Ce que je peux affirmer par contre, pour avoir pris un temps surement beaucoup plus long que n’importe quel éditeur pour tester mon jeu auprès du public c’est qu’il est totalement erroné de penser qu’un jeu sur la boxe ne peut plaire qu’à des fans de boxe. C’est tout simplement contraire à la réalité.
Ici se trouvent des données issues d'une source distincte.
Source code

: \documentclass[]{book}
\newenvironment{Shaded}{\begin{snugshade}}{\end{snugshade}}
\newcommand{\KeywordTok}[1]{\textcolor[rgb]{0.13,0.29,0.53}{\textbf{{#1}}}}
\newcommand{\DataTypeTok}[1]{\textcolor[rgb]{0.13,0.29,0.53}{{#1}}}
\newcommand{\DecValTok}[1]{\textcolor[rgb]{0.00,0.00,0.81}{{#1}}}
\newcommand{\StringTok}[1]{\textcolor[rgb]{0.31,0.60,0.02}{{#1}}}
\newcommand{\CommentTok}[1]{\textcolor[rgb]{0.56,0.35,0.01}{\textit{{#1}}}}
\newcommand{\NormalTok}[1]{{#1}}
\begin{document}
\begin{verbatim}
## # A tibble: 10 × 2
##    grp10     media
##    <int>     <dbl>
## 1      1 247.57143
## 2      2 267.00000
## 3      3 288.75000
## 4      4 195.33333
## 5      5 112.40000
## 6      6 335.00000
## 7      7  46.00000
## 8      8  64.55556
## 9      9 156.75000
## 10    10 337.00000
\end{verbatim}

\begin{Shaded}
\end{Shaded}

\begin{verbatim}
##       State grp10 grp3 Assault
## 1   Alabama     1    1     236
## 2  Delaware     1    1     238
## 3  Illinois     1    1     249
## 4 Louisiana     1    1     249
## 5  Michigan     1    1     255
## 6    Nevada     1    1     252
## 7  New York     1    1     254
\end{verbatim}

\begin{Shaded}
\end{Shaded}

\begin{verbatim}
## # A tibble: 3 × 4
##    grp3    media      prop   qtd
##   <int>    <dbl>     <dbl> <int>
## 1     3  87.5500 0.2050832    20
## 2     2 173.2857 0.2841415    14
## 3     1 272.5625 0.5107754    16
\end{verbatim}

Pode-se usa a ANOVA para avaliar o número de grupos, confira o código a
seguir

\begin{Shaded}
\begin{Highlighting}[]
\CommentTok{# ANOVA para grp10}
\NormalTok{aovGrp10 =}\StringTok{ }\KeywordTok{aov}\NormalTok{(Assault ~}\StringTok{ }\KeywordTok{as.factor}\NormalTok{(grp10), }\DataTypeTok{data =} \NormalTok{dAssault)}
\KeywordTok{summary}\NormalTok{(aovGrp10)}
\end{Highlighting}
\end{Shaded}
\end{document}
J’ai présenté Ze Ring récemment au festival des jeux de St Herblain. J’ai eu sur mon stand des gens de profil très divers dont certains ne jouent jamais à aucun jeu. Et bien j’ai eu de sacrés surprises !!! J’ai vu des mères de famille totalement larguées en matière de sport prendre pourtant un plaisir quasi sadique à jouer un match de boxe contre leur propre gamin. J’ai vu des pères de famille et leur petit garçon s’amuser comme des petits fous à se balancer des uppercut ou des coup bas ! J’ai vu des jeunes femmes jouer contre leur copain avec une vivacité étonnante !.. Comme si ce jeu permettait à chacun d’affronter l’autre symboliquement pour se “venger” des petites frustrations du quotidien
Je crois que les gens du marketing feraient bien de venir incognito dans les salons et de s’asseoir à côté des gens pour les écouter parler, les voir jouer et commenter les jeux. J’ai vu des jeux édités dans des maisons “respectables” se faire casser durement par des gens parce que les règles étaient incompréhensibles, les bugs nombreux, les thèmes artificiellement plaqués sur des mécaniques de jeu assomantes…etc.
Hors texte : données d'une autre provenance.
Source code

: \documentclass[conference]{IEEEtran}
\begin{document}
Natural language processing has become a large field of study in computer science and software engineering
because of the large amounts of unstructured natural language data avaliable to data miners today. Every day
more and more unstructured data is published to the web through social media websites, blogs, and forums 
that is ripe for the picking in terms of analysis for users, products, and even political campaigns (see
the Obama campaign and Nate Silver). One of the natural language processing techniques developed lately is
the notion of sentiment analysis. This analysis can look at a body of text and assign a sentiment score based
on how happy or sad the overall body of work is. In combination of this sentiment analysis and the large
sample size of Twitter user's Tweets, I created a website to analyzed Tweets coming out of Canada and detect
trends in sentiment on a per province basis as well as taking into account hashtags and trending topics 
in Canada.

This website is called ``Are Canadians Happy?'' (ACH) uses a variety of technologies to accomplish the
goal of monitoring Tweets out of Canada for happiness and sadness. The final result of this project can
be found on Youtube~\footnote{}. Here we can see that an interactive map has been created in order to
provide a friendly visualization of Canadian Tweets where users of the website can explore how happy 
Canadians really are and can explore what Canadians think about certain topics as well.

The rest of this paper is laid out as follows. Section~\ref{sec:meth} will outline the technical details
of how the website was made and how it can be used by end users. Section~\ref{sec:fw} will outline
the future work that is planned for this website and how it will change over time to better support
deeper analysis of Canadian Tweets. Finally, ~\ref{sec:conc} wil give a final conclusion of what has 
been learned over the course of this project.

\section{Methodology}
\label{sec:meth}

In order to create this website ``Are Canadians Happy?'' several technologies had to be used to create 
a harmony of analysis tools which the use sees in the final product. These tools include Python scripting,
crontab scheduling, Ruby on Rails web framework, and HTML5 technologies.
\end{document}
Bref… la création d’un jeu et la volonté de l’exposer au VRAI public sans fuir les critiques, sans refuser les remises en question, avec la volonté d’améliorer chaque défaut, patiemment, sans compromis m’aura appris beaucoup de choses dont une en particulier : ce n’est pas parce qu’un jeu n’est pas édité qu’il est mauvais ET ce n’est pas parce qu’un jeu est édité qu’il est bon.
Quand j’aurai le temps j’irai présenter mon jeu à quelques éditeurs. Mais pour moi la victoire est déjà venue : celle d’avoir créé un jeu, d’en avoir fait une maquette à l’apparence aussi soignée qu’un jeu édité et d’avoir remporté l’adhésion d’un public varié.